Her parents, both from the island of Jamaica, couldn’t afford a college education, but were determined that Davis, 17, would be the first in the family to earn a higher degree.
Since then, Davis has consistently achieved high grades through the years and all that time studying has accomplished more than her parents could have foreseen. Davis will be the first black valedictorian of Benjamin Cardozo H.S., and the cherry on top is she will attend Harvard University starting in the fall.
“Even though the valedictorian itself is an honor because not many people get to be the top student in their class, this is an incredible honor, because I’ve made history,” Davis said.
Davis, a resident of Jamaica, Queens, not only studied hard, but she also took part in various clubs and activities to prepare for the next level.
She took seven Advanced Placement classes, is a member of the school’s National Honor Society and the Gateway Pre-College Education program.

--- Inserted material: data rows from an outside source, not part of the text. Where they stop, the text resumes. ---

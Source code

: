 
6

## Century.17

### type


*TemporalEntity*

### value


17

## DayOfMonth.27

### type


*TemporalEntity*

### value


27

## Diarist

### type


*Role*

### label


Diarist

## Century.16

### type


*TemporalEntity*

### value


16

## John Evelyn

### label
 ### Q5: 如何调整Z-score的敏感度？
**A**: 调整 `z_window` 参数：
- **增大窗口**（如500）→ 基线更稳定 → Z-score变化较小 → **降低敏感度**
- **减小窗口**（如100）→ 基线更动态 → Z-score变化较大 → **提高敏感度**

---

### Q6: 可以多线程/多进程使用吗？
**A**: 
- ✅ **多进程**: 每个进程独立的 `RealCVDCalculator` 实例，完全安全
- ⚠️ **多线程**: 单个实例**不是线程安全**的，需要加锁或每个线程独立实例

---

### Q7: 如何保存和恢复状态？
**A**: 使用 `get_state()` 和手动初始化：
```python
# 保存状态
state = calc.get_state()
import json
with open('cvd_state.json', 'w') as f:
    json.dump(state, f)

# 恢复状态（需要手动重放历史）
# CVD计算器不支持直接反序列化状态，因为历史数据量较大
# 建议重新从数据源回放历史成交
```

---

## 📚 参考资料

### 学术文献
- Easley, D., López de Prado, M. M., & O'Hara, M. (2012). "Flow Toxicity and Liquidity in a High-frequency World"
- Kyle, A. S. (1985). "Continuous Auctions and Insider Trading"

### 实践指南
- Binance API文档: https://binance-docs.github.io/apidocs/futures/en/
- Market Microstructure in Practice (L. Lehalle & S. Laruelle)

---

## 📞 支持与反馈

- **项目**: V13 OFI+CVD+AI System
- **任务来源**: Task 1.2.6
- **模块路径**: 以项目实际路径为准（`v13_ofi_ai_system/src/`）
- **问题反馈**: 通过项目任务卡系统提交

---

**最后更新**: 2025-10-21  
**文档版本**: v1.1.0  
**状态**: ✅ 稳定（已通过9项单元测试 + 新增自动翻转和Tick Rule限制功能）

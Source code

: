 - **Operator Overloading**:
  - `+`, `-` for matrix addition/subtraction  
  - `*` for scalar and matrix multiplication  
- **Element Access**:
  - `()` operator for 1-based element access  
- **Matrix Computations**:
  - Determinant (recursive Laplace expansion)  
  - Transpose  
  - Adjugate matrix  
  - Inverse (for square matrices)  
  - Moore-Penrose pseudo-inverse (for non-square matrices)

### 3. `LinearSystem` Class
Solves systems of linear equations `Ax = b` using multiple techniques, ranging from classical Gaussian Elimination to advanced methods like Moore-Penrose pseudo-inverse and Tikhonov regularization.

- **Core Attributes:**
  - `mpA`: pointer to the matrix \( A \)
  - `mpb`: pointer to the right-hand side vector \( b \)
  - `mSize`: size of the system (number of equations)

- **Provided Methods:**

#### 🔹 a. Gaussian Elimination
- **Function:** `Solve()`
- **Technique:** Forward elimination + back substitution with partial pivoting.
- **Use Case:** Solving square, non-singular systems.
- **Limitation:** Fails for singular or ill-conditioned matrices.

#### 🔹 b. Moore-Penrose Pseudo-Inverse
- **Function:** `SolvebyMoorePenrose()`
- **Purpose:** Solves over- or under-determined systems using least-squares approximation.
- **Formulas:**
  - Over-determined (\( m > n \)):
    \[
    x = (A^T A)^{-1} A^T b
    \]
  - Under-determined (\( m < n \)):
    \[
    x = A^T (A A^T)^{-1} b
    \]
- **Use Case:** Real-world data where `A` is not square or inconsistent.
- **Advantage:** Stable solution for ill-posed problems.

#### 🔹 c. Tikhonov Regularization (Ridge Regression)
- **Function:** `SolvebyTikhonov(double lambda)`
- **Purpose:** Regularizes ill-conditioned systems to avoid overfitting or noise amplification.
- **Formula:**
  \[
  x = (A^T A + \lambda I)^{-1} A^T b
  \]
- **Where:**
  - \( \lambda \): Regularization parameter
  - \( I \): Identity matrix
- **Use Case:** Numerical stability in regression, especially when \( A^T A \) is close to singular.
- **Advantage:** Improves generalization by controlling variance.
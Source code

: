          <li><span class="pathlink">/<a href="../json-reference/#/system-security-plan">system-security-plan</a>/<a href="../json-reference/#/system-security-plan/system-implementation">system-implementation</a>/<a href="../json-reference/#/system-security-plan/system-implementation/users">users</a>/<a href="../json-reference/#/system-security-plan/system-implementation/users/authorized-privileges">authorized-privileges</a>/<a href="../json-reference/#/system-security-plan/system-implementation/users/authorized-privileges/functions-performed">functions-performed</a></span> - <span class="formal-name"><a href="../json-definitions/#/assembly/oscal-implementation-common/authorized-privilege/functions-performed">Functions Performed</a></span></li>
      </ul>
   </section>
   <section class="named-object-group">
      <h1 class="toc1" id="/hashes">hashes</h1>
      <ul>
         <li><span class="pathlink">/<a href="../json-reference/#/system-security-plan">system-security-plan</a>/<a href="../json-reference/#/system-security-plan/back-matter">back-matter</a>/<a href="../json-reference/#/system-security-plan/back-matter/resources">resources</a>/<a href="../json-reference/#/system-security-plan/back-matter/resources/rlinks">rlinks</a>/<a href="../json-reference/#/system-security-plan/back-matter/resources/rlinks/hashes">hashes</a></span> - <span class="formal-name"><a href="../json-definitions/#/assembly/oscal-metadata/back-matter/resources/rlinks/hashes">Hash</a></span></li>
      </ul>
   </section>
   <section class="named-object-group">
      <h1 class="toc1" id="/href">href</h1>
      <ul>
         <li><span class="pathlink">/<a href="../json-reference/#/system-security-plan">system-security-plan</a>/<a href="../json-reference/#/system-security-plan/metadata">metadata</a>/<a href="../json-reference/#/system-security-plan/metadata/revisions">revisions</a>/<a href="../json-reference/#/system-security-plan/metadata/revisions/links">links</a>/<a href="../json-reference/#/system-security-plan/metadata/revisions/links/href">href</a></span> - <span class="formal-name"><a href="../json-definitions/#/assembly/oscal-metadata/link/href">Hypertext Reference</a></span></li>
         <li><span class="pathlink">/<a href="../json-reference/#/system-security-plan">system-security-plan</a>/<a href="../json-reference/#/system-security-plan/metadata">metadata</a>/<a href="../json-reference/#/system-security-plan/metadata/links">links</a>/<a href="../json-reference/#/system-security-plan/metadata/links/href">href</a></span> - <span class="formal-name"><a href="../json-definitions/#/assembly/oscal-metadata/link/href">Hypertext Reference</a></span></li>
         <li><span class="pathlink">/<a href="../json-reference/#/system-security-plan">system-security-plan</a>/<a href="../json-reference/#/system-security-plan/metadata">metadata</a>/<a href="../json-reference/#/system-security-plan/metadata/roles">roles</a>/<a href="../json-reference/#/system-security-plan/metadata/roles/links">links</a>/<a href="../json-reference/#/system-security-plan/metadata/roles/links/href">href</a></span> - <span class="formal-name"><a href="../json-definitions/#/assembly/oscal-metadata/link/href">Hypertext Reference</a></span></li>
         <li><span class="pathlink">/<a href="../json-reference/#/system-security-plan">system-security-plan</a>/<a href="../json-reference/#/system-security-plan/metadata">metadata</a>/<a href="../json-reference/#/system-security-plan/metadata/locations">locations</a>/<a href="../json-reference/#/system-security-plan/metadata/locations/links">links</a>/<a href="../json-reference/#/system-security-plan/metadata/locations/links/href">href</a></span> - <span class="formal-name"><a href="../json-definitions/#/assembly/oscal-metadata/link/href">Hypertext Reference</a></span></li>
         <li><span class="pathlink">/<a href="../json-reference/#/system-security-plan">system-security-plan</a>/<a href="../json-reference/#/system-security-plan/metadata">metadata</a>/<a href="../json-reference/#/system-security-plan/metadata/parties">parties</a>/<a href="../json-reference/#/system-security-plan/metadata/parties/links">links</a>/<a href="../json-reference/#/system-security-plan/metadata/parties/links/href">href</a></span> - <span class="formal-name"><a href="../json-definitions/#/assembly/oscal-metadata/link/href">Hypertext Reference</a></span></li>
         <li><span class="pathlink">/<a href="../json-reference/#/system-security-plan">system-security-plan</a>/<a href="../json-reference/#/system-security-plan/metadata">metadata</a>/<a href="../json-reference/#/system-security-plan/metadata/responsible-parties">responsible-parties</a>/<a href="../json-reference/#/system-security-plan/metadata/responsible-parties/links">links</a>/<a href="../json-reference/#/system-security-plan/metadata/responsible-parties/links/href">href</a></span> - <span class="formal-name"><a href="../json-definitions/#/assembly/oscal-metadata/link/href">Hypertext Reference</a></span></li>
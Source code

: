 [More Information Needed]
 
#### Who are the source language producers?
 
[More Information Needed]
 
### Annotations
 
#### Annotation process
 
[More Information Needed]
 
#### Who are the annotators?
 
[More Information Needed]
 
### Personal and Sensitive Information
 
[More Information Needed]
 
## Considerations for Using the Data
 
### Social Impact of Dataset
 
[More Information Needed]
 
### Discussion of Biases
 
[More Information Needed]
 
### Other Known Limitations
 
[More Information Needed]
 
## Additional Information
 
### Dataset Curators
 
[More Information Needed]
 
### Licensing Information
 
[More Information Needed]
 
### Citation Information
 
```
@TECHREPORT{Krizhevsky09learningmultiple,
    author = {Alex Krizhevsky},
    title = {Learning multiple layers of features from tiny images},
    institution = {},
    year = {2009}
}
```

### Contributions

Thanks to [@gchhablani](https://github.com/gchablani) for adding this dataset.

She’s involved in academic enrichment organization Legal Outreach, through which she has participated in debates and interned at law firms in New York City. She has also helped struggling elementary and middle school students prepare for state exams through Future Educators of New York. And besides academics, Davis has been on Cardozo’s track team since sophomore year.
“I had to give up a lot for studying, but I feel like it was worth it in the end,” she said.
Davis is entering Harvard undecided, but plans to use her early semesters to figure out what field she wants to study. What she doesn’t have to think about though, is money.
She will attend the university without paying a dime thanks to a partial scholarship from Harvard as well as outside awards, including the Milken scholarship, the Ron Brown scholarship, and scholarships from the United Federation of Teachers, the National Association of University Women and the YMCA.
“We are living out [my parents’] dream and mine without paying anything,” Davis said.